Ed elli a me: Vano pensiero aduni: la sconoscente vita che i fe' sozzi ad ogne conoscenza or li fa bruni.
In etterno verranno a li due cozzi: questi resurgeranno del sepulcro col pugno chiuso, e questi coi crin mozzi.
Mal dare e mal tener lo mondo pulcro ha tolto loro, e posti a questa zuffa: qual ella sia, parole non ci appulcro.
Or puoi, figliuol, veder la corta buffa d'i ben che son commessi a la fortuna, per che l'umana gente si rabbuffa;
che' tutto l'oro ch'e` sotto la luna e che gia` fu, di quest'anime stanche non poterebbe farne posare una .
Maestro mio , diss'io, or mi di` anche: questa fortuna di che tu mi tocche, che e`, che i ben del mondo ha si` tra branche? .
E quelli a me: Oh creature sciocche, quanta ignoranza e` quella che v'offende! Or vo' che tu mia sentenza ne 'mbocche.
Colui lo cui saver tutto trascende, fece li cieli e die` lor chi conduce si` ch'ogne parte ad ogne parte splende,
distribuendo igualmente la luce. Similemente a li splendor mondani ordino` general ministra e duce
che permutasse a tempo li ben vani di gente in gente e d'uno in altro sangue, oltre la difension d'i senni umani;
per ch'una gente impera e l'altra langue, seguendo lo giudicio di costei, che e` occulto come in erba l'angue.

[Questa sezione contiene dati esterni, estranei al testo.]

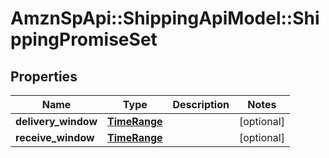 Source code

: # AmznSpApi::ShippingApiModel::ShippingPromiseSet

## Properties
Name | Type | Description | Notes
------------ | ------------- | ------------- | -------------
**delivery_window** | [**TimeRange**](TimeRange.md) |  | [optional] 
**receive_window** | [**TimeRange**](TimeRange.md) |  | [optional]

Vostro saver non ha contasto a lei: questa provede, giudica, e persegue suo regno come il loro li altri dei.
Le sue permutazion non hanno triegue; necessita` la fa esser veloce; si` spesso vien chi vicenda consegue.
Quest'e` colei ch'e` tanto posta in croce pur da color che le dovrien dar lode, dandole biasmo a torto e mala voce;
ma ella s'e` beata e cio` non ode: con l'altre prime creature lieta volve sua spera e beata si gode.
Or discendiamo omai a maggior pieta; gia` ogne stella cade che saliva quand'io mi mossi, e 'l troppo star si vieta .
Noi ricidemmo il cerchio a l'altra riva sovr'una fonte che bolle e riversa per un fossato che da lei deriva.
L'acqua era buia assai piu` che persa; e noi, in compagnia de l'onde bige, intrammo giu` per una via diversa.
In la palude va c'ha nome Stige questo tristo ruscel, quand'e` disceso al pie` de le maligne piagge grige.